Re: [RFC datacenter-manager 0/4] add generic, per-remote (and global) cache for remote API responses

all lists on lists.proxmox.com
 help / color / mirror / Atom feed

From: "Lukas Wagner" <l.wagner@proxmox.com>
To: "Dominik Csapak" <d.csapak@proxmox.com>,
	"Lukas Wagner" <l.wagner@proxmox.com>,
	<pdm-devel@lists.proxmox.com>
Subject: Re: [RFC datacenter-manager 0/4] add generic, per-remote (and global) cache for remote API responses
Date: Tue, 12 May 2026 10:39:35 +0200	[thread overview]
Message-ID: <DIGKA3QJ7I26.7IOC5IYD48OR@proxmox.com> (raw)
In-Reply-To: <11d83bb3-d8e7-430f-8af8-64181d78154c@proxmox.com>

Hey Dominik,

thanks for your feedback.

On Mon May 11, 2026 at 2:37 PM CEST, Dominik Csapak wrote:
> hi,
>
> IMO the code looks mostly good to me, as well as the approach, a
> few comments regardless (all here, as the patches themselves are
> not that big ;) )
>
> * using the filesystem can be good, it can reduce the memory footprint
>    since we're not automatically store everything in memory
>
>    this can also be a downside though, since now the IOPS requirements
>    rise, and for frequent update cycles it could have a negative impact
>    on the disks (ssd wearout)
>
>    this could be mitigated by using e.g. /var/run instead of /var/cache
>    but then it's back to using memory all the time, with less
>    clear accounting.
>
>    I'm actually not sure which is better, maybe having that configurable
>    could make sense? (as in, whats the cache path? this way users can
>    decide if they want it on disk or in memory)
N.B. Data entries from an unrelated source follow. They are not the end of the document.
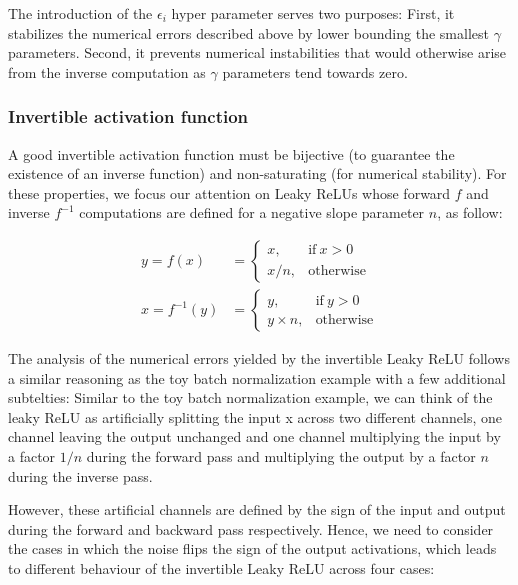 \documentclass[twocolumn]{bmcart}
\begin{document}
The introduction of the $\epsilon_i$ hyper parameter serves two purposes: 
First, it stabilizes the numerical errors described above by lower bounding the smallest $\gamma$ parameters. 
Second, it prevents numerical instabilities that would otherwise arise from the inverse computation as $\gamma$ parameters tend towards zero. 

\subsubsection{Invertible activation function}

A good invertible activation function must be bijective (to guarantee the existence of an inverse function) and non-saturating (for numerical stability).
For these properties, we focus our attention on Leaky ReLUs whose forward $f$ and inverse $f^{-1}$ computations are defined for a negative slope parameter $n$, as follow:

\begin{subequations}
\begin{align}
y = f(x) &=      \begin{cases}
x, & \text{if}\ x>0 \\
x / n, & \text{otherwise}
\end{cases} \\
x = f^{-1}(y) &= \begin{cases}
y, & \text{if}\ y>0 \\
y \times n, & \text{otherwise}
\end{cases} 
\end{align}
\end{subequations}

The analysis of the numerical errors yielded by the invertible Leaky ReLU follows a similar reasoning as the toy batch normalization example with a few additional subtelties:
Similar to the toy batch normalization example, we can think of the leaky ReLU as artificially splitting the input x across two different channels, one channel leaving the output unchanged and one channel multiplying the input by a factor $1/n$ during the forward pass and multiplying the output by a factor $n$ during the inverse pass.

However, these artificial channels are defined by the sign of the input and output during the forward and backward pass respectively.
Hence, we need to consider the cases in which the noise flips the sign of the output activations, 
which leads to different behaviour of the invertible Leaky ReLU across four cases: 
\end{document}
FWIW, I did some back-on-the-envelope calculations. I assume that the
cache for the cluster resources would likely be the one entry with the
most writes by far, since that one scales linearly with the number of
resources *and* has to be refreshed periodically (at the moment, we have
a max-age of 30 seconds for the dashboard).

A guest resource (e.g. a VM) is roughly 260 bytes of minified JSON.
If we assume a huge setup with, say, 50000 guests, that would be:

  260 bytes * 50000 = 13 MBytes

  13 MBytes of writes every 30 seconds boils down to

  13 * 2 * 60 * 24 = ~37.5 GB per day of writes (without accounting for
  write amplification effects)

A PDM host for huge setups like these would (hopefully) use
fully-enterprise grade SSDs, so in reality these amounts of writes
*should* be fine, I think. The average PDM setup is likely going be at
least one order of magnitude smaller than this, I would assume.

Also, it's worth mentioning that this is the
worst-case scenario where the dashboard is opened 24/7, if that is not
the case, we only request resource data every couple of minutes.

That being said, since we only have 13 MB of data, we could, as you
said, just put that into /var/run for now, and live with the data loss
on reboot.

>    I'm actually not sure which is better, maybe having that configurable
>    could make sense? (as in, whats the cache path? this way users can
>    decide if they want it on disk or in memory)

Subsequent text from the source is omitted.